The 8th Lord Abinger, who has died aged 87, devoted much of his time in the House of Lords to reforming the ancient law on treasure trove.
Under the law which long prevailed, objects deemed by a coroner to have been lost became the property of the finder; items deemed to be treasure trove (valuables once hidden, rather than lost), became the property of the Crown - although the finder might receive an ex gratia reward from public funds equivalent to the full market value of the discovery.
Abinger proposed that items of gold or silver found would go to the owners of the land where they were discovered, if a coroner's court decided they were lost; if it decided that the treasure had been hidden, and was thus treasure trove, the reward for their discovery would also go to the landowner, not to the finder.
His concern was not only to reform the system of rewards, but also to restrict the activities of treasure hunters with metal detectors, who might damage important archaeological sites.
With the support of the Council for British Archaeology, Abinger introduced two Private Member's Bills, in 1979 and 1981. Both failed; but the cause was taken up by the Earl of Perth, and Abinger's contribution was acknowledged in 1997 when the Treasure Act finally became law. Under its provisions, the landowner and the finder of treasure trove received an equal share of the spoils.
James Richard Scarlett was born at Datchet, Berkshire, on September 28 1914. His father Hugh (later the 7th Lord Abinger) was then serving on the Western Front with the Royal Artillery. James's mother, Marjorie McPhillamy, was the daughter of the owner of an Australian cattle station in New South Wales.
The first Lord Abinger's family had been sugar planters and occasional privateers in Jamaica, obtaining grants of land soon after the island was taken from the Spanish. He came to England in 1785, and rose to be Attorney-General and Chief Baron of the Exchequer. He was raised to the peerage in 1835. His second son, General Sir James Yorke Scarlett, led the victorious Charge of the Heavy Brigade at Balaclava in the Crimean War.
In 1926, Hugh Scarlett unexpectedly became the 7th Lord Abinger following the deaths of his three elder brothers, thereby inheriting Inverlochy Castle, near Fort William. The river Lochy, which ran through the estate, was then regarded as the best salmon river on the west coast of Scotland.

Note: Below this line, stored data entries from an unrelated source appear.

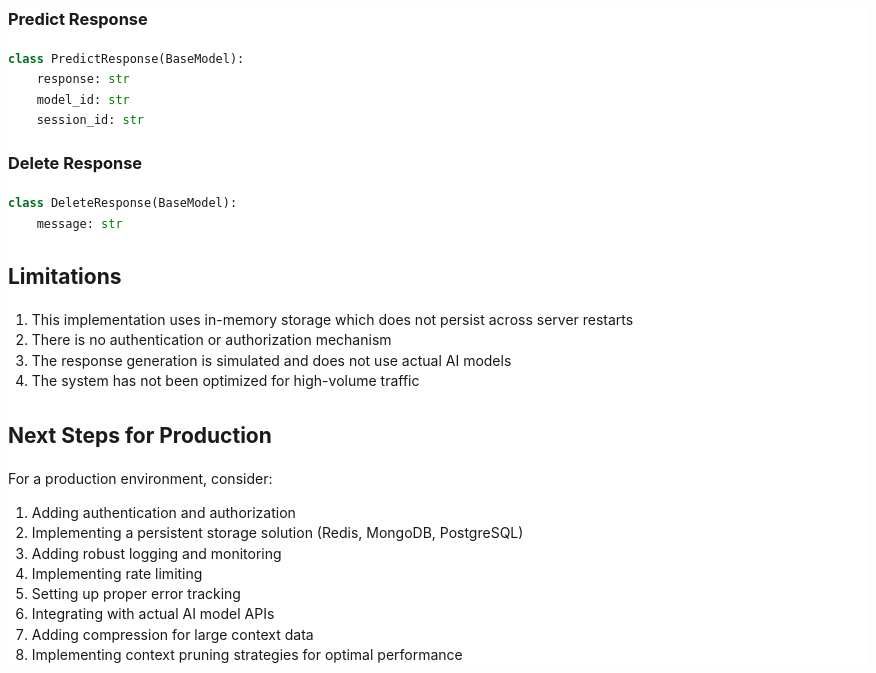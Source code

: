 ### Predict Response
```python
class PredictResponse(BaseModel):
    response: str
    model_id: str
    session_id: str
```

### Delete Response
```python
class DeleteResponse(BaseModel):
    message: str
```

## Limitations

1. This implementation uses in-memory storage which does not persist across server restarts
2. There is no authentication or authorization mechanism
3. The response generation is simulated and does not use actual AI models
4. The system has not been optimized for high-volume traffic

## Next Steps for Production

For a production environment, consider:

1. Adding authentication and authorization
2. Implementing a persistent storage solution (Redis, MongoDB, PostgreSQL)
3. Adding robust logging and monitoring
4. Implementing rate limiting
5. Setting up proper error tracking
6. Integrating with actual AI model APIs
7. Adding compression for large context data
8. Implementing context pruning strategies for optimal performance
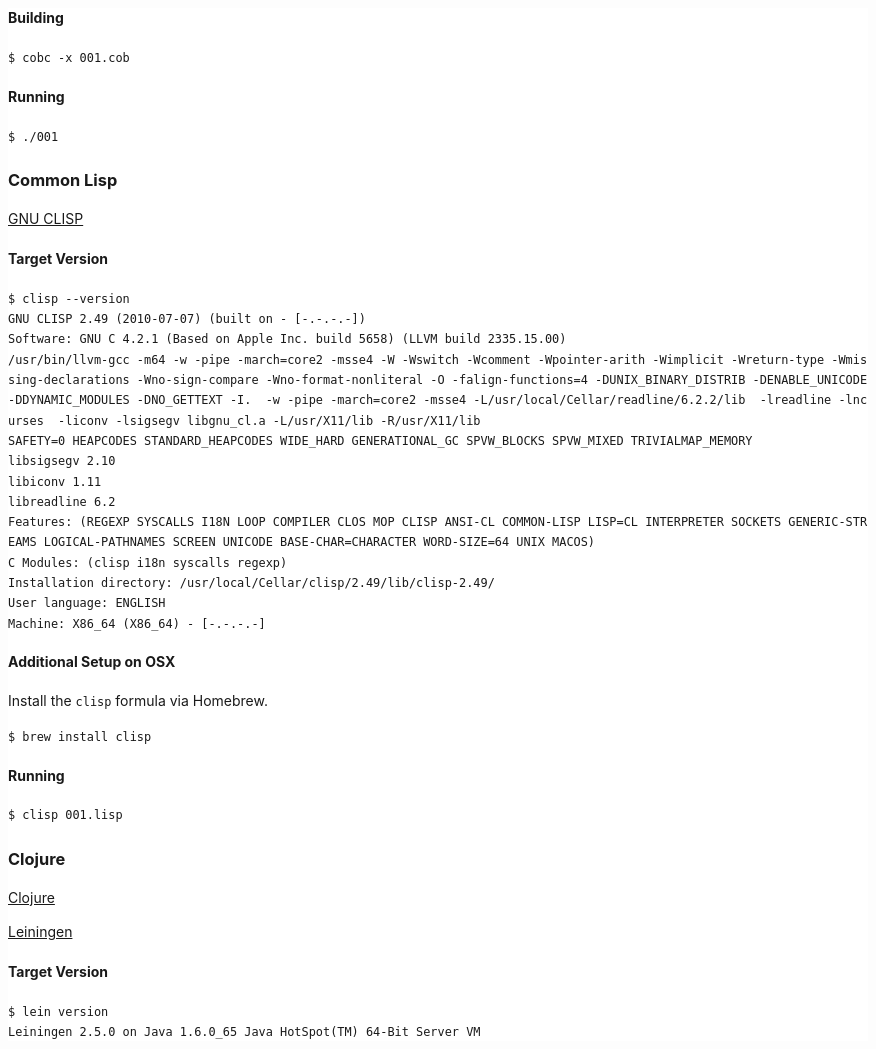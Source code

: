 #### Building

    $ cobc -x 001.cob

#### Running

    $ ./001

### Common Lisp

[GNU CLISP](http://www.clisp.org/)

#### Target Version

    $ clisp --version
    GNU CLISP 2.49 (2010-07-07) (built on - [-.-.-.-])
    Software: GNU C 4.2.1 (Based on Apple Inc. build 5658) (LLVM build 2335.15.00)
    /usr/bin/llvm-gcc -m64 -w -pipe -march=core2 -msse4 -W -Wswitch -Wcomment -Wpointer-arith -Wimplicit -Wreturn-type -Wmissing-declarations -Wno-sign-compare -Wno-format-nonliteral -O -falign-functions=4 -DUNIX_BINARY_DISTRIB -DENABLE_UNICODE -DDYNAMIC_MODULES -DNO_GETTEXT -I.  -w -pipe -march=core2 -msse4 -L/usr/local/Cellar/readline/6.2.2/lib  -lreadline -lncurses  -liconv -lsigsegv libgnu_cl.a -L/usr/X11/lib -R/usr/X11/lib
    SAFETY=0 HEAPCODES STANDARD_HEAPCODES WIDE_HARD GENERATIONAL_GC SPVW_BLOCKS SPVW_MIXED TRIVIALMAP_MEMORY
    libsigsegv 2.10
    libiconv 1.11
    libreadline 6.2
    Features: (REGEXP SYSCALLS I18N LOOP COMPILER CLOS MOP CLISP ANSI-CL COMMON-LISP LISP=CL INTERPRETER SOCKETS GENERIC-STREAMS LOGICAL-PATHNAMES SCREEN UNICODE BASE-CHAR=CHARACTER WORD-SIZE=64 UNIX MACOS)
    C Modules: (clisp i18n syscalls regexp)
    Installation directory: /usr/local/Cellar/clisp/2.49/lib/clisp-2.49/
    User language: ENGLISH
    Machine: X86_64 (X86_64) - [-.-.-.-]

#### Additional Setup on OSX

Install the `clisp` formula via Homebrew.

    $ brew install clisp

#### Running

    $ clisp 001.lisp

### Clojure

[Clojure](http://clojure.org/)

[Leiningen](http://leiningen.org/)

#### Target Version

    $ lein version
    Leiningen 2.5.0 on Java 1.6.0_65 Java HotSpot(TM) 64-Bit Server VM

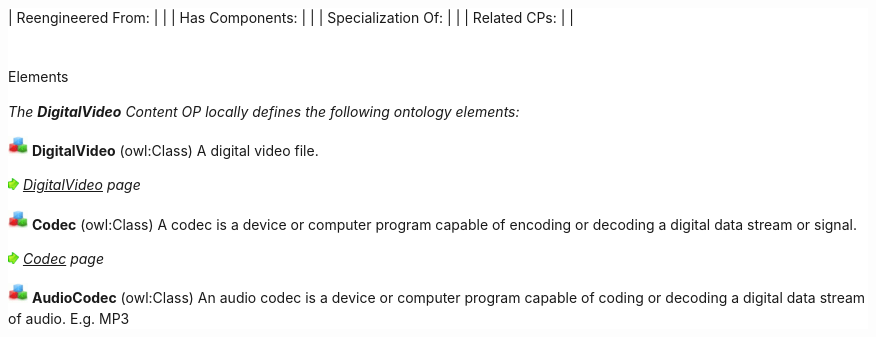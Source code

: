 |  Reengineered From:  |  |
|  Has Components:  |  |
|  Specialization Of:  |  |
|  Related CPs:  |  |



  





# 

 Elements



_The
 __DigitalVideo__ 
 Content OP locally defines the following ontology elements:_ 





[![Class](./20px-Class.gif)](../Image/Class.gif.md "Class")
__DigitalVideo__ 
 (owl:Class) A digital video file.
 
[![](./11px-ArrowRight.gif)](../Image/ArrowRight.gif.md "ArrowRight.gif")
_[DigitalVideo](./DigitalVideo.md "Submissions:DigitalVideo/DigitalVideo") 
 page_ 



[![Class](./20px-Class.gif)](../Image/Class.gif.md "Class")
__Codec__ 
 (owl:Class) A codec is a device or computer program capable of encoding or decoding a digital data stream or signal.
 
[![](./11px-ArrowRight.gif)](../Image/ArrowRight.gif.md "ArrowRight.gif")
_[Codec](./DigitalVideo/AudioCodec.md "Submissions:DigitalVideo/Codec") 
 page_ 



[![Class](./20px-Class.gif)](../Image/Class.gif.md "Class")
__AudioCodec__ 
 (owl:Class) An audio codec is a device or computer program capable of coding or decoding a digital data stream of audio. 
E.g. MP3
 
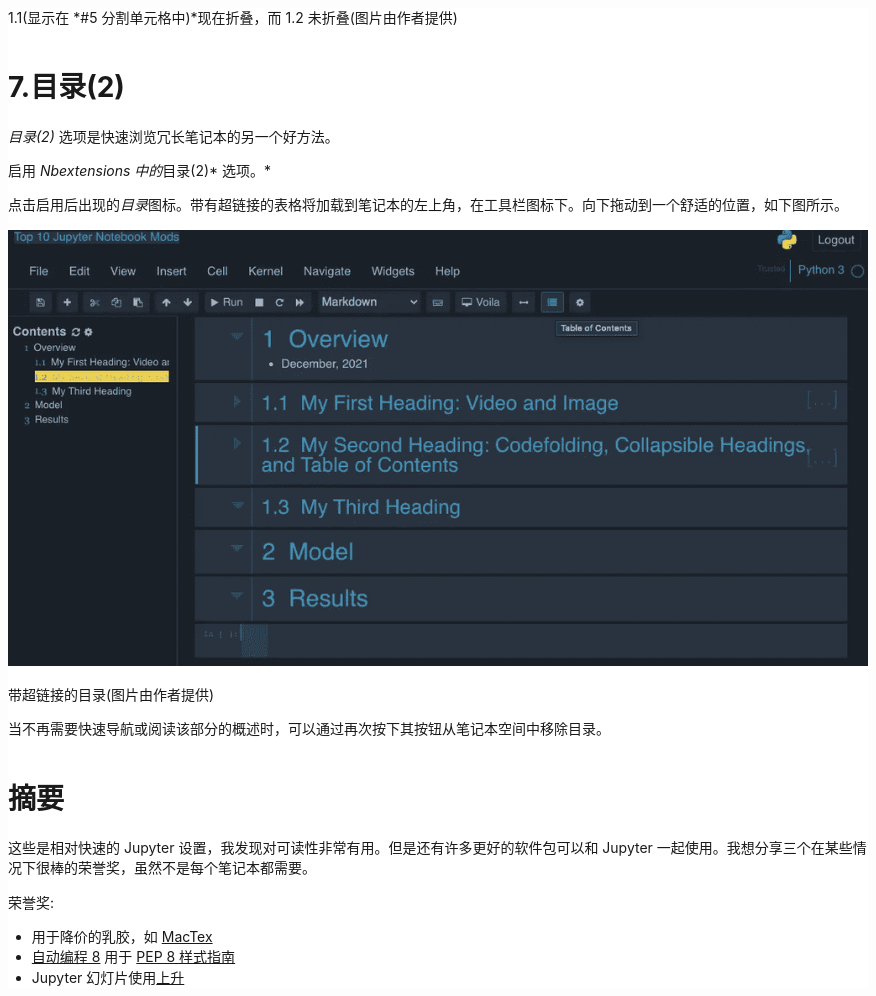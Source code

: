 1.1(显示在 *#5 分割单元格中)*现在折叠，而 1.2 未折叠(图片由作者提供)

# 7.目录(2)

*目录(2)* 选项是快速浏览冗长笔记本的另一个好方法。

启用 *Nbextensions 中的*目录(2)* 选项。*

点击启用后出现的*目录*图标。带有超链接的表格将加载到笔记本的左上角，在工具栏图标下。向下拖动到一个舒适的位置，如下图所示。

![](img/af49b2ab0300787b8d424cf33e68f2af.png)

带超链接的目录(图片由作者提供)

当不再需要快速导航或阅读该部分的概述时，可以通过再次按下其按钮从笔记本空间中移除目录。

# 摘要

这些是相对快速的 Jupyter 设置，我发现对可读性非常有用。但是还有许多更好的软件包可以和 Jupyter 一起使用。我想分享三个在某些情况下很棒的荣誉奖，虽然不是每个笔记本都需要。

荣誉奖:

*   用于降价的乳胶，如 [MacTex](https://www.tug.org/mactex/)
*   [自动编程 8](https://pypi.org/project/autopep8/) 用于 [PEP 8 样式指南](https://www.python.org/dev/peps/pep-0008/)
*   Jupyter 幻灯片使用[上升](https://rise.readthedocs.io/en/stable/)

From Eton, where he won the school mile, James Scarlett went up to Magdalene College, Cambridge, where he read Economics, and then on to Sandhurst.
He was commissioned in the Royal Artillery in 1936 and posted to the 5th Medium Regiment RA, with whom he went to France in 1939. He also served in India and Norway, retiring in the rank of lieutenant-colonel in 1947.
In 1943, while at Poona, Scarlett had received a letter informing him of his father's death. By the end of the war, Inverlochy was severely run down, due to wartime requisition as a training centre for Army commandos. The grouse moors were in very bad shape, having been used as firing ranges.
The new Lord Abinger sold Inverlochy in 1945 to a Canadian whisky merchant named Hobbs.
On leaving the Army, Lord Abinger moved south and bought Clees Hall, a mixed arable and dairy farm in Essex. For the next 50 years he devoted his time not only to farming but also to playing a part in national government, as a Conservative peer, and in local government as a councillor.
Abinger's grandmother had been adopted by Sir Percy Shelley, only son of Percy Bysshe and Mary Shelley, and had inherited part of their literary estate. Abinger devoted much time to cataloguing the Boscombe Collection of Shelley letters and manuscripts, now at the Bodleian Library, Oxford. He was also vice-president of the Byron Society.
He had a lifelong interest in conserving the rural environment. He was chairman of the Essex branch of the Council for the Preservation of Rural England (CPRE) from 1972 to 1982, and in 1974 co-founded the Colne Stour Countryside Association to protect the Essex-Suffolk border landscape from the effects of over-intensive development.
He was appointed a Deputy Lieutenant for Essex in 1968.
During his time at Clees, Abinger planted a vineyard that produced enough wine to supply the demands of family and friends.
Lord Abinger, who died on September 23, married, in 1957, Isla Carolyn Rivett-Carnac - who in the press of the 1950s was known, for her love of jiving, as a "Mayfair Rock 'n Roller". He leaves two sons, the elder of whom, James Harry Scarlett, becomes the 9th Lord Abinger.